5: Tops (Tattoo You, 1982)
The Stones brought in talented former producer Jimmy Miller for the percussion work on “Tops” (with Nicky Hopkins), and he was central to the impressive groove of a soul-based song about a manipulative music promoter and a wannabe female star. The lyrics for “Tops” suggest that “every man has the same come-on” in a music-business power situation. The Tattoo You album was tops for design, incidentally, with art director Peter Corriston winning a Grammy for Best Album Package.
4: Undercover Of The Night (Undercover, 1983)
“Undercover Of The Night” is one of the Stones’ most explicitly political songs. The powerful lyrics (“All the young men, they’ve been rounded up/And sent to camps back in the jungle/And people whisper, people double-talk”) were about human-rights violations in South America in that era. Jagger admitted that the track, which features some potent guitar interplay between Woods and Richards, “was heavily influenced” by William Burroughs’ Cities Of The Red Night, a book that dealt with political and sexual repression in Argentina and Chile.
3: Emotional Rescue (Emotional Rescue, 1980)
Jagger composed the title song of the Stones’ 1980 album, Emotional Rescue, on an electric piano, singing in a falsetto style that was used on the eventual recording. This disco-infused track reached No.3 in America and was praised by John Lennon just days before he was murdered. “Mick Jagger has put out consistently good work for 20 years,” the Beatles star said. “And will they give him a break? Will they ever say, ‘Look at him, he’s 37 and he has a beautiful song, ‘Emotional Rescue’? I enjoyed it, a lot of people enjoyed it.” Prince was among other prominent fans of the song.
2: Waiting On A Friend (Tattoo You, 1982)
Its 1982 release places it among the best Rolling Stones 80s songs, but the excellent “Waiting On A Friend” had originally been created for the Goats Head Soup sessions in 1972. “We all liked it at the time but it didn’t have any lyrics so the lyric I added is very gentle and loving, about friendships in the band,” said Jagger later. As well as jazz man Sonny Rollins on saxophone, the song features the brilliant Michael Carabello, of Santana fame, on percussion, playing güiro, claves, cabasa, and congas. One of the reasons the song was such a hit was that the video, filmed at St Marks Place in front of New York’s iconic Physical Graffiti Building, was shown constantly on MTV that year.

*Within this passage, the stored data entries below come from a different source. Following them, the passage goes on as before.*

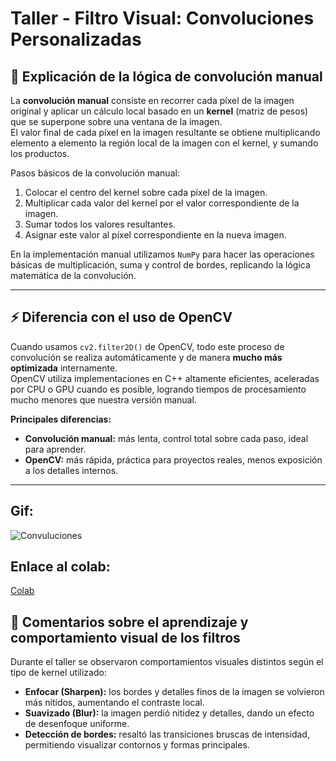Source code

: # Taller - Filtro Visual: Convoluciones Personalizadas

## 📖 Explicación de la lógica de convolución manual

La **convolución manual** consiste en recorrer cada píxel de la imagen original y aplicar un cálculo local basado en un **kernel** (matriz de pesos) que se superpone sobre una ventana de la imagen.  
El valor final de cada píxel en la imagen resultante se obtiene multiplicando elemento a elemento la región local de la imagen con el kernel, y sumando los productos.

Pasos básicos de la convolución manual:
1. Colocar el centro del kernel sobre cada píxel de la imagen.
2. Multiplicar cada valor del kernel por el valor correspondiente de la imagen.
3. Sumar todos los valores resultantes.
4. Asignar este valor al píxel correspondiente en la nueva imagen.

En la implementación manual utilizamos `NumPy` para hacer las operaciones básicas de multiplicación, suma y control de bordes, replicando la lógica matemática de la convolución.

---

## ⚡ Diferencia con el uso de OpenCV

Cuando usamos `cv2.filter2D()` de OpenCV, todo este proceso de convolución se realiza automáticamente y de manera **mucho más optimizada** internamente.  
OpenCV utiliza implementaciones en C++ altamente eficientes, aceleradas por CPU o GPU cuando es posible, logrando tiempos de procesamiento mucho menores que nuestra versión manual.

**Principales diferencias:**
- **Convolución manual:** más lenta, control total sobre cada paso, ideal para aprender.
- **OpenCV:** más rápida, práctica para proyectos reales, menos exposición a los detalles internos.

---
## Gif:
![Convuluciones](https://media1.giphy.com/media/v1.Y2lkPTc5MGI3NjExenNmaDMydDZxdzNydm9mazR0eHRtazlzczduYWJnYXFwdHB6NWlvOSZlcD12MV9pbnRlcm5hbF9naWZfYnlfaWQmY3Q9Zw/KgoZuUFMOXgoUhGzlV/giphy.gif)

## Enlace al colab:
[Colab](https://colab.research.google.com/drive/1bvvbRZBofHxpYrSUjNLTm7puVn7u30bv?usp=sharing)
## 🎯 Comentarios sobre el aprendizaje y comportamiento visual de los filtros

Durante el taller se observaron comportamientos visuales distintos según el tipo de kernel utilizado:

- **Enfocar (Sharpen):** los bordes y detalles finos de la imagen se volvieron más nítidos, aumentando el contraste local.
- **Suavizado (Blur):** la imagen perdió nitidez y detalles, dando un efecto de desenfoque uniforme.
- **Detección de bordes:** resaltó las transiciones bruscas de intensidad, permitiendo visualizar contornos y formas principales.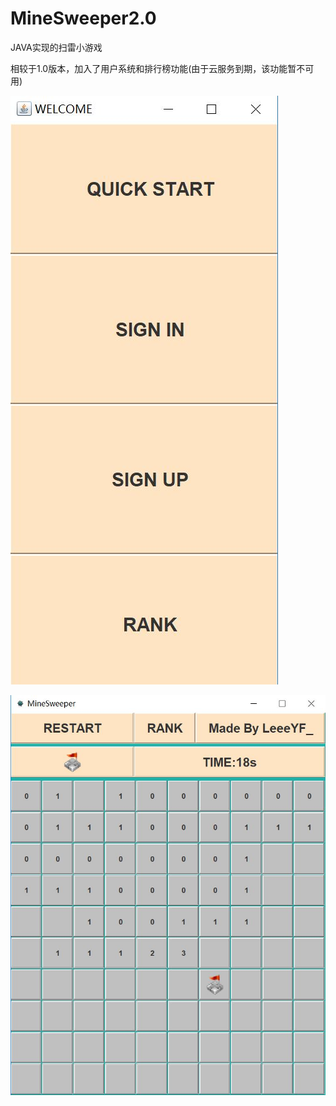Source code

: # MineSweeper2.0
JAVA实现的扫雷小游戏

相较于1.0版本，加入了用户系统和排行榜功能(由于云服务到期，该功能暂不可用)

![Image text](https://github.com/JavarisLyn/MineSweeper/blob/master/pics/1.JPG)

![Image text](https://github.com/JavarisLyn/MineSweeper/blob/master/pics/2.JPG)
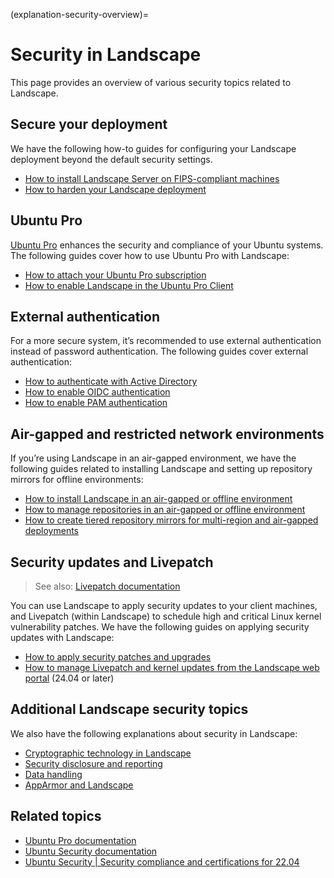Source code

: (explanation-security-overview)=
# Security in Landscape

This page provides an overview of various security topics related to Landscape.

## Secure your deployment

We have the following how-to guides for configuring your Landscape deployment beyond the default security settings.

- [How to install Landscape Server on FIPS-compliant machines](/how-to-guides/landscape-installation-and-set-up/install-on-fips-compliant-machines)
- [How to harden your Landscape deployment](/how-to-guides/security/harden-your-deployment.md)

## Ubuntu Pro

[Ubuntu Pro](https://ubuntu.com/pro) enhances the security and compliance of your Ubuntu systems. The following guides cover how to use Ubuntu Pro with Landscape:

- [How to attach your Ubuntu Pro subscription](/how-to-guides/ubuntu-pro/attach-ubuntu-pro)
- [How to enable Landscape in the Ubuntu Pro Client](/how-to-guides/ubuntu-pro/enable-landscape)

## External authentication

For a more secure system, it’s recommended to use external authentication instead of password authentication. The following guides cover external authentication:

- [How to authenticate with Active Directory](/how-to-guides/external-authentication/active-directory)
- [How to enable OIDC authentication](/how-to-guides/external-authentication/openid-connect-oidc)
- [How to enable PAM authentication](/how-to-guides/external-authentication/pluggable-authentication-modules-pam)

## Air-gapped and restricted network environments

If you’re using Landscape in an air-gapped environment, we have the following guides related to installing Landscape and setting up repository mirrors for offline environments:

- [How to install Landscape in an air-gapped or offline environment](/how-to-guides/security/install-landscape-in-an-air-gapped-or-offline-environment)
- [How to manage repositories in an air-gapped or offline environment](/how-to-guides/security/manage-repositories-in-an-air-gapped-or-offline-environment)
- [How to create tiered repository mirrors for multi-region and air-gapped deployments](/how-to-guides/repository-mirrors/create-tiered-repository-mirrors.md)

## Security updates and Livepatch

> See also: [Livepatch documentation](https://ubuntu.com/security/livepatch/docs)

You can use Landscape to apply security updates to your client machines, and Livepatch (within Landscape) to schedule high and critical Linux kernel vulnerability patches. We have the following guides on applying security updates with Landscape:

- [How to apply security patches and upgrades](/how-to-guides/security/apply-security-updates.md)
- [How to manage Livepatch and kernel updates from the Landscape web portal](/how-to-guides/web-portal/web-portal-24-04-or-later/manage-livepatch-and-kernel-updates) (24.04 or later)

## Additional Landscape security topics

We also have the following explanations about security in Landscape:

- [Cryptographic technology in Landscape](/explanation/security/cryptographic-technology)
- [Security disclosure and reporting](/explanation/security/disclosure-and-reporting)
- [Data handling](/explanation/security/data-handling.md)
- [AppArmor and Landscape](/explanation/security/apparmor)

## Related topics

- [Ubuntu Pro documentation](https://documentation.ubuntu.com/pro/)
- [Ubuntu Security documentation](https://ubuntu.com/security)
- [Ubuntu Security | Security compliance and certifications for 22.04](https://ubuntu.com/security/certifications/docs/2204)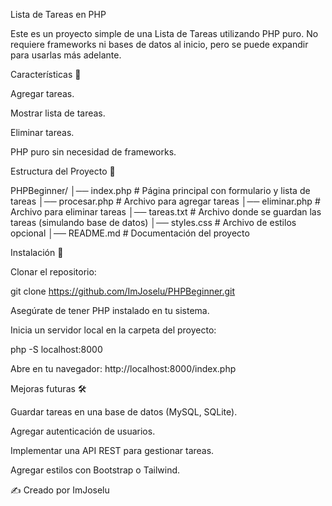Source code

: Lista de Tareas en PHP

Este es un proyecto simple de una Lista de Tareas utilizando PHP puro.
No requiere frameworks ni bases de datos al inicio, pero se puede expandir para usarlas más adelante.

Características 📌

Agregar tareas.

Mostrar lista de tareas.

Eliminar tareas.

PHP puro sin necesidad de frameworks.

Estructura del Proyecto 📂

PHPBeginner/
│── index.php        # Página principal con formulario y lista de tareas
│── procesar.php     # Archivo para agregar tareas
│── eliminar.php     # Archivo para eliminar tareas
│── tareas.txt       # Archivo donde se guardan las tareas (simulando base de datos)
│── styles.css       # Archivo de estilos opcional
│── README.md        # Documentación del proyecto

Instalación 🚀

Clonar el repositorio:

git clone https://github.com/ImJoselu/PHPBeginner.git

Asegúrate de tener PHP instalado en tu sistema.

Inicia un servidor local en la carpeta del proyecto:

php -S localhost:8000

Abre en tu navegador: http://localhost:8000/index.php

Mejoras futuras 🛠️

Guardar tareas en una base de datos (MySQL, SQLite).

Agregar autenticación de usuarios.

Implementar una API REST para gestionar tareas.

Agregar estilos con Bootstrap o Tailwind.

✍️ Creado por ImJoselu

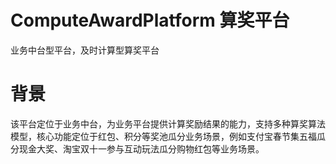 # ComputeAwardPlatform 算奖平台
业务中台型平台，及时计算型算奖平台

# 背景
该平台定位于业务中台，为业务平台提供计算奖励结果的能力，支持多种算奖算法模型，核心功能定位于红包、积分等奖池瓜分业务场景，例如支付宝春节集五福瓜分现金大奖、淘宝双十一参与互动玩法瓜分购物红包等业务场景。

1: Start Me Up (Tattoo You, 1982)
From the opening bars of Richards’ infectious riff, “Start Me Up” stands not only as one of the best Rolling Stones 80s songs, but as one of the classic Stones songs of all time. The band first worked on the song in 1975, but it remained in the vaults until they were looking for material to re-work for Tattoo You seven years later. Engineer Chris Kimsey said the track took more than six hours to record and said he believed that it came together because of the group’s “magic ability” to jam through a song and find the best way to make it work. “Start Me Up,” written by Jagger and Richards, was a deserved hit throughout the world.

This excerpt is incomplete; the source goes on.